Mädchen und junge Frauen für MINT-Berufe zu begeistern, ist für die Industriebetriebe von großer Bedeutung. Claudia Mischensky, Geschäftsführerin der IV Kärnten im Interview mit advantage.

advantage: Welcher Stellenwert kommt der MINT­-Ausbildung zu?

Claudia Mischensky: Es braucht umfassende Initiativen im schulischen, außerschulischen und hochschulischen Bereich, die Mädchen bzw. junge Frauen ermutigen, technische Berufe zu erlernen und MINT­Studienrichtungen (Mathematik, Informatik, Naturwissenschaften, Technik­Fächer) zu wählen. In Bezug auf die Lehre sind vor allem auch die Betriebe vor Ort wichtig, die Mädchen in technischen Berufen ausbilden. Ein Großteil der Betriebe sucht händeringend vor allem in den MINT­Bereichen nach qualifizierten Arbeitskräften. Eine Schere, die sich zumindest ein wenig schließen lassen würde, könnte man mehr junge Frauen dazu motivieren, mit einer Ausbildung in einem technischen Beruf zu starten.

Weshalb sind Frauen in MINT­-Jobs noch immer unter­repräsentiert?

Ein Grund ist sicherlich der, dass Mädchen und junge Frauen, wenn es um die Berufswahl geht, Fähigkeiten wie Mathematik oder räumliches Vorstellungsvermögen bei sich selbst sehr oft schlechter einschätzen, als es tatsächlich der Fall ist. Technische und naturwissenschaftliche Berufe kommen bei ihnen aus diesem Grund häufig gar nicht in die engere Wahl. Wenn wir also mehr Mathematikerinnen, Informatikerinnen, Forscherinnen und Entwicklerinnen haben wollen, müssen wir bei diesen geschlechterspezifischen Vorurteilen ansetzen, und mit ihnen aufräumen. Rollenklischees aufzubrechen und den jungen Mädchen Perspektiven in der Welt der Technik und Naturwissenschaft aufzuzeigen muss daher in den kommenden Jahren ein Thema mit höchster Priorität sein. Und man muss den Frauen auch vermitteln, dass mit den hervorragenden Jobaussichten in MINT­Berufen und den damit einhergehenden Gehaltsmöglichkeiten die Voraussetzung für ökonomische Unabhängigkeit und in der Folge Selbstbestimmtheit geschaffen wird. Die Industriellenvereinigung unterstützt daher die Arbeit der MINTality Stiftung, die einen wichtigen Beitrag dazu leistet, das Interesse für MINT bei Mädchen zu wecken. Es braucht darüber hinaus auch Bemühungen, jene Mädchen, die sich für eine technische Ausbildung entscheiden, dann nicht zu verlieren, etwa weil sie sich später doch für eine andere Ausbildung entscheiden oder nach der abgeschlossenen Ausbildung keinen technischen Beruf ergreifen.

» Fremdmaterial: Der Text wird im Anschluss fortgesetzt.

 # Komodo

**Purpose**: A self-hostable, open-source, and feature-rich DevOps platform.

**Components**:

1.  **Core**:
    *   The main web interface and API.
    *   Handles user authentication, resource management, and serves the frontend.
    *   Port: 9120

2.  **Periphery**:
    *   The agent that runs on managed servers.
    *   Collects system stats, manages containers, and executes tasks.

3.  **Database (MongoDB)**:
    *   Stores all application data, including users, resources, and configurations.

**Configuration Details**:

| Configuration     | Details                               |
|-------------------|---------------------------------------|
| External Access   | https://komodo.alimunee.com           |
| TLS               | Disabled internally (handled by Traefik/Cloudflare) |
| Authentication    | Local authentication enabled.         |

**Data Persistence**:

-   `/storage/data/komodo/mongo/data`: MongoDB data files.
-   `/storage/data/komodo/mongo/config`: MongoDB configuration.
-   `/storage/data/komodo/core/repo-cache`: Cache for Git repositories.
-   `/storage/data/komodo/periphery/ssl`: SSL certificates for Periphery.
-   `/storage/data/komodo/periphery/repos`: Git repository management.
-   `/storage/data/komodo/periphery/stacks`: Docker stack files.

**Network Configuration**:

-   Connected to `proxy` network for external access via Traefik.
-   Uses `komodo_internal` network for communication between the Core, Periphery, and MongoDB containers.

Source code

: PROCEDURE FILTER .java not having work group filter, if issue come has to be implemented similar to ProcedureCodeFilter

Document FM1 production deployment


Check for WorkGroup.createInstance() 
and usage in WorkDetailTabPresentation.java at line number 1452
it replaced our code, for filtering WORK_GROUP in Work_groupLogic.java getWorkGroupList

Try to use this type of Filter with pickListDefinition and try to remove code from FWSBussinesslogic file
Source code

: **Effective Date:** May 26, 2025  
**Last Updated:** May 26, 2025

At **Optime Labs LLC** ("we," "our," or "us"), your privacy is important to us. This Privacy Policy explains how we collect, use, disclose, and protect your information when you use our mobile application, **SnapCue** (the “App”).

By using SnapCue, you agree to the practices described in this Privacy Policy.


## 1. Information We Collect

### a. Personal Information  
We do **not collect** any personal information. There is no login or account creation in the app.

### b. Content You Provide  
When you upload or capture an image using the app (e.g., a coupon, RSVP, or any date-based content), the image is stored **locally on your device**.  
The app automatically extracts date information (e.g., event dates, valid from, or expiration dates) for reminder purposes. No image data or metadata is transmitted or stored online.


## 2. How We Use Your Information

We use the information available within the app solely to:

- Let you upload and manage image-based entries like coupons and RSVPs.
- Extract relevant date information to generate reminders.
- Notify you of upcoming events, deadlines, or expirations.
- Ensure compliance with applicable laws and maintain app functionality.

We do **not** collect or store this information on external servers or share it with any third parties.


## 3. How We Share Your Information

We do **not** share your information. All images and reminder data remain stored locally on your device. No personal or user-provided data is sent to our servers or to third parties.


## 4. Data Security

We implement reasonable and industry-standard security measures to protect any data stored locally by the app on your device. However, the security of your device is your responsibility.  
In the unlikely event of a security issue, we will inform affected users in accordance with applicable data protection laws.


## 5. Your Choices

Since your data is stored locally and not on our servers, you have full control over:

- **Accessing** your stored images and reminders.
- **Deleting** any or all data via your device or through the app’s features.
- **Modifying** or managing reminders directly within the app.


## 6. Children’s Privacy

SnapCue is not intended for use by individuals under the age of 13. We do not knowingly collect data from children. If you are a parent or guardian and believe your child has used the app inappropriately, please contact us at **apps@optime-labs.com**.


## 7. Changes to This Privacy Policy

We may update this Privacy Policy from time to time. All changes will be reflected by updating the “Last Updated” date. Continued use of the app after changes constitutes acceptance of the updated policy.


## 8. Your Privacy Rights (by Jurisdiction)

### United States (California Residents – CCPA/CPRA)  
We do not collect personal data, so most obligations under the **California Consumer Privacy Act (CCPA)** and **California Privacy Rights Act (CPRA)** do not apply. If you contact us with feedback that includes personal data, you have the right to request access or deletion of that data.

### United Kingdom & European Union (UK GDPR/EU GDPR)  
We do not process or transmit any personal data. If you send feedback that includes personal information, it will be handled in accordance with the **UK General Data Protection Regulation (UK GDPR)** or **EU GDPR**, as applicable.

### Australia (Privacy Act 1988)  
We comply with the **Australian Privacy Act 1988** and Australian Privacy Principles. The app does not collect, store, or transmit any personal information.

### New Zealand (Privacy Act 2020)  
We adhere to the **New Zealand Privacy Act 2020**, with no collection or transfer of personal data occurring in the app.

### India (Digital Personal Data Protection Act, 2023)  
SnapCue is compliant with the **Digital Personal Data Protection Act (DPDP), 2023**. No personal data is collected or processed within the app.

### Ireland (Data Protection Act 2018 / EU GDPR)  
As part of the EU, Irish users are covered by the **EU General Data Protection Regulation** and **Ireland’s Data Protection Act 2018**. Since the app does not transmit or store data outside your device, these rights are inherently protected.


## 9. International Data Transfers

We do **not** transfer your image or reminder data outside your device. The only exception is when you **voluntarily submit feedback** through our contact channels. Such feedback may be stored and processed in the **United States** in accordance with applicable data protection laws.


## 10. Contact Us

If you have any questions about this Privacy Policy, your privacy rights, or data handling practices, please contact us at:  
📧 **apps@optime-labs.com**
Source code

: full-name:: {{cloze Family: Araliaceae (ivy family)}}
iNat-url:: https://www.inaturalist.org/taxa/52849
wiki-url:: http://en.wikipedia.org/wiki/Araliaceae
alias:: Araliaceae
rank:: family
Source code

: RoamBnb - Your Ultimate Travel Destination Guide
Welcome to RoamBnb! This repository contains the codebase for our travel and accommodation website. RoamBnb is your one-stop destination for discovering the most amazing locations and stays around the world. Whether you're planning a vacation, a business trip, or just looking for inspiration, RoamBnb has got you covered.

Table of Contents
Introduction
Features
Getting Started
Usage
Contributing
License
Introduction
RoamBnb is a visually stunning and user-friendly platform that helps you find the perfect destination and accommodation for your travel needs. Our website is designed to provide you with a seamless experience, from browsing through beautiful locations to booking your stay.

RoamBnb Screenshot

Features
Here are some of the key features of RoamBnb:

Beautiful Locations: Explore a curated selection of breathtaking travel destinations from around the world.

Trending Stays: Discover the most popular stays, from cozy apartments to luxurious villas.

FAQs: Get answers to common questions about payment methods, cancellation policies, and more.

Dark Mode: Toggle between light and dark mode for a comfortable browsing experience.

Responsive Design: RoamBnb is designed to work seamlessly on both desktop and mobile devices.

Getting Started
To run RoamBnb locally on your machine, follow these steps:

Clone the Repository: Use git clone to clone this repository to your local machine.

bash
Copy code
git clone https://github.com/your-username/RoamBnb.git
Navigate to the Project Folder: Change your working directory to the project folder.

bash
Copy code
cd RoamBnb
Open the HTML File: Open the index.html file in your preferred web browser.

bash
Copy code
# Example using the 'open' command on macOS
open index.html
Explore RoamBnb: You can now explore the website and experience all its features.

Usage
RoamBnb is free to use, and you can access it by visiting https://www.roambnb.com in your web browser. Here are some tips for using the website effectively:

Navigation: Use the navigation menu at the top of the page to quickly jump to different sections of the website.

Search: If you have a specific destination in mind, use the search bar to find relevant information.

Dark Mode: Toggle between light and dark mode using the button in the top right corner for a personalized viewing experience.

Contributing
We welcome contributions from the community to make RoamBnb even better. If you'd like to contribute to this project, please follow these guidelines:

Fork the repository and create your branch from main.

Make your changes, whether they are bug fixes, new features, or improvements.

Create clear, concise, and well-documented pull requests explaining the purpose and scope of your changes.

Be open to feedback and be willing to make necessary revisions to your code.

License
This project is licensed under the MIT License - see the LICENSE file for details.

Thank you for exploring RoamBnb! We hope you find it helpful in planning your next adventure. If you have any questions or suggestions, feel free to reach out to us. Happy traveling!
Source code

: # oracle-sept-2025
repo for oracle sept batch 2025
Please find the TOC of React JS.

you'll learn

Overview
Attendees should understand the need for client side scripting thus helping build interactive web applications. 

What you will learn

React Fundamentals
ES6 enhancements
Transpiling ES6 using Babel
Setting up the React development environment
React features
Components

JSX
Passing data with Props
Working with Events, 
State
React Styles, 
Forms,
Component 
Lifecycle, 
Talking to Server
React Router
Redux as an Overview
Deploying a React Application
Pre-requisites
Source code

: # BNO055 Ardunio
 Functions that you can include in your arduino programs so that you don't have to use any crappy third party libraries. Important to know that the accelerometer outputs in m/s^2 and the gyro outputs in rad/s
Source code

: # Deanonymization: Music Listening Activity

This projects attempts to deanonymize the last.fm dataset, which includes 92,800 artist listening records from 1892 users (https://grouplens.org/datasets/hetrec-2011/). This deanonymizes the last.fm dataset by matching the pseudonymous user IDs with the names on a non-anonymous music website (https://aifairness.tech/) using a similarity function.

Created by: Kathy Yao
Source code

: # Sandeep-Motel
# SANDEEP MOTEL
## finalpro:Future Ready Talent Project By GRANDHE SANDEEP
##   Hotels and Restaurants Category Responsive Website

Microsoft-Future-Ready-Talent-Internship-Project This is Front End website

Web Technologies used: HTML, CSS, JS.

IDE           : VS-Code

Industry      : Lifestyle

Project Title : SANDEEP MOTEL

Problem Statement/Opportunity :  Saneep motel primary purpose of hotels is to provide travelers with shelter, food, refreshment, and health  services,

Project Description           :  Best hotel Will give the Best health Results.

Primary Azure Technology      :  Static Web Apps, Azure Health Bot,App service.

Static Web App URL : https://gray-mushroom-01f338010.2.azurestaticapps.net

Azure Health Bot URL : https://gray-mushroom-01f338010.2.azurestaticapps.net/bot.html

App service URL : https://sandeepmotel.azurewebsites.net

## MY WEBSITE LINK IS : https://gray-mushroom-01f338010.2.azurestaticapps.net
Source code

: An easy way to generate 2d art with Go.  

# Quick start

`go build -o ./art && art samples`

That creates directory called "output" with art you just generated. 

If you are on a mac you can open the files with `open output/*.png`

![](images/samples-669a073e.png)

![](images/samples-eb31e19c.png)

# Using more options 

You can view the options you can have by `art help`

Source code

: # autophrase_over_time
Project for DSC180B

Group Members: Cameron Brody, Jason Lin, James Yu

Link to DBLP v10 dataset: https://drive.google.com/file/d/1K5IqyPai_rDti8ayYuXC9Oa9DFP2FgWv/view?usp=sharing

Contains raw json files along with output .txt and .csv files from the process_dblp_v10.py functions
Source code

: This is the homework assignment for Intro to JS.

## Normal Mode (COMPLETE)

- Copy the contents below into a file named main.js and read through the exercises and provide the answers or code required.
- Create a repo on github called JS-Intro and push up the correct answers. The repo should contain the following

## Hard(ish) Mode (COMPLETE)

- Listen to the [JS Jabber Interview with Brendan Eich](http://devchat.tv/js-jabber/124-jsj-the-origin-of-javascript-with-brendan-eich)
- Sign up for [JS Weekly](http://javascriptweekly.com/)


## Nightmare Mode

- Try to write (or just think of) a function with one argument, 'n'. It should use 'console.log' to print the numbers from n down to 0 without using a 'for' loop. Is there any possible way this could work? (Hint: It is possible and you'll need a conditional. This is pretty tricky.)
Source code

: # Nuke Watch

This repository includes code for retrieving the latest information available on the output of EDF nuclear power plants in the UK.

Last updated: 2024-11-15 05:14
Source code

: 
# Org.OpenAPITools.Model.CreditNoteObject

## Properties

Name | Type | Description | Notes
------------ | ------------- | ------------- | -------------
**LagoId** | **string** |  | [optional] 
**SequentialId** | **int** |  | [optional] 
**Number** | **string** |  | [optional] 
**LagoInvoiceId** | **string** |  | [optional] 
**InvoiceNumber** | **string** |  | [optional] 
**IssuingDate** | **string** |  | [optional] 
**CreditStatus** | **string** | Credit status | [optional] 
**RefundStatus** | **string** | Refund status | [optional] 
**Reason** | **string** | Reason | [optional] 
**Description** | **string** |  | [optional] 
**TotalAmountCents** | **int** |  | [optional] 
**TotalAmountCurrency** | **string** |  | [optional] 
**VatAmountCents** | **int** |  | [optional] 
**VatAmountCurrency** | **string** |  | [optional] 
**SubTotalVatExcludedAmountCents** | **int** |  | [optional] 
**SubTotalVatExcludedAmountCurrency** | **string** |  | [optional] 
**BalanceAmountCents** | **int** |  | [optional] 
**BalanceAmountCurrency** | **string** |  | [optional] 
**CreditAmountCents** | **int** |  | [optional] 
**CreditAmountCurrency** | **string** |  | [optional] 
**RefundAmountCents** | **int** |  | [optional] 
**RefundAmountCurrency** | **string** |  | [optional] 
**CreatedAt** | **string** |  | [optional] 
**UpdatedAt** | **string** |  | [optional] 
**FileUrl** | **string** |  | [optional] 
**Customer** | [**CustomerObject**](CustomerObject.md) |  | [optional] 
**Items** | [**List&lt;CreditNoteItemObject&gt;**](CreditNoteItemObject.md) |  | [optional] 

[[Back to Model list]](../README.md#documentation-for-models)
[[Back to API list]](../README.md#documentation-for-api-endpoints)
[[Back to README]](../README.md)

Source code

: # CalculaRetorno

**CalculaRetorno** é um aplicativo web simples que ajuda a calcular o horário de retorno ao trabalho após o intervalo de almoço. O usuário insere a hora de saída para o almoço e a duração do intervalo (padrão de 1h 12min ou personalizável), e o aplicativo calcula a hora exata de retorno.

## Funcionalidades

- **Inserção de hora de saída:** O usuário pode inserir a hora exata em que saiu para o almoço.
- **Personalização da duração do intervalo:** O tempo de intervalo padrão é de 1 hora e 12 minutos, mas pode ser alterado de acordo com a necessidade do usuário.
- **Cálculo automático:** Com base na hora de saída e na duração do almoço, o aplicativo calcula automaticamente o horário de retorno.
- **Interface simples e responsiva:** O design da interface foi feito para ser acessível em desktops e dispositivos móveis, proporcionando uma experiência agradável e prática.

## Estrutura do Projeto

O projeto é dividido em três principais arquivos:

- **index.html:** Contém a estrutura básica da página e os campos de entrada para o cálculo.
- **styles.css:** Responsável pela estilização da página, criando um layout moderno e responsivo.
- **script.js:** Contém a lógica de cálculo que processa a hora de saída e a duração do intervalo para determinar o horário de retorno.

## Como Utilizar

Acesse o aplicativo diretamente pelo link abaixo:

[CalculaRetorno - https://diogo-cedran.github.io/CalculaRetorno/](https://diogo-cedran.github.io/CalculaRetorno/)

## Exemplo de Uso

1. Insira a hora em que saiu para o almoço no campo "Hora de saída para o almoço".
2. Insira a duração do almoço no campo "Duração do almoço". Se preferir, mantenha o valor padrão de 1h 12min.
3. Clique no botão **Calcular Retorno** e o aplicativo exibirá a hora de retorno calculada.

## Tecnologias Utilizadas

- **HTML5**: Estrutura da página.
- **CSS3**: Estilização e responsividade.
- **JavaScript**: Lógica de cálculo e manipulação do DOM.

Wie können Rollen­klischees aufgebrochen werden?

Dazu muss im Bildungssystem angesetzt werden, aber auch in den Familien. Eltern und Lehrer können schon sehr früh in der Entwicklung Einfluss nehmen. Besonders wichtig sind außerdem Vorbilder, also Frauen, die technische Studienrichtungen gewählt haben, oder bereits als Technikerinnen arbeiten. Mädchen brauchen die Möglichkeit, Dinge auszuprobieren. Die IV veranstaltet daher zum dritten Mal mit dem BKA und dem BMAW die MINT­Girls Challenge, einen österreichweiten Wettbewerb für Mädchen, bei dem sie eingeladen sind, MINT­Experimente einzureichen. Dabei gibt es tolle Preise zu Gewinnen – etwa MINT­Erlebnisse in Unternehmen.

„Rollenklischees aufzubrechen und den jungen Mädchen Perspektiven in der Welt der Technik und Naturwissenschaft aufzuzeigen muss ein Thema mit höchster Priorität sein.“

Claudia Mischensky, Geschäftsführerin der Industriellenvereinigung Kärnten

Was braucht es, um eine tatsächliche Chancen­gleichheit im Erwerbsleben für Frauen und Männer zu erwirken?

Neben dem Aufbrechen alter Rollenbilder setzt sich die Industrie stark für eine Verbesserung der Rahmenbedingungen im Bereich der Kinderbetreuung ein. Denn ein ausreichendes, qualitativ hochwertiges elementarpädagogisches Angebot ist Grundvoraussetzung dafür, dass junge Eltern Familie und Beruf gut vereinbaren können. Das ist vor allem für Frauen essenziell, und trägt dazu bei, dass Mütter rasch wieder in den Beruf einsteigen können und so die gleichen beruflichen Möglichkeiten haben wie Männer.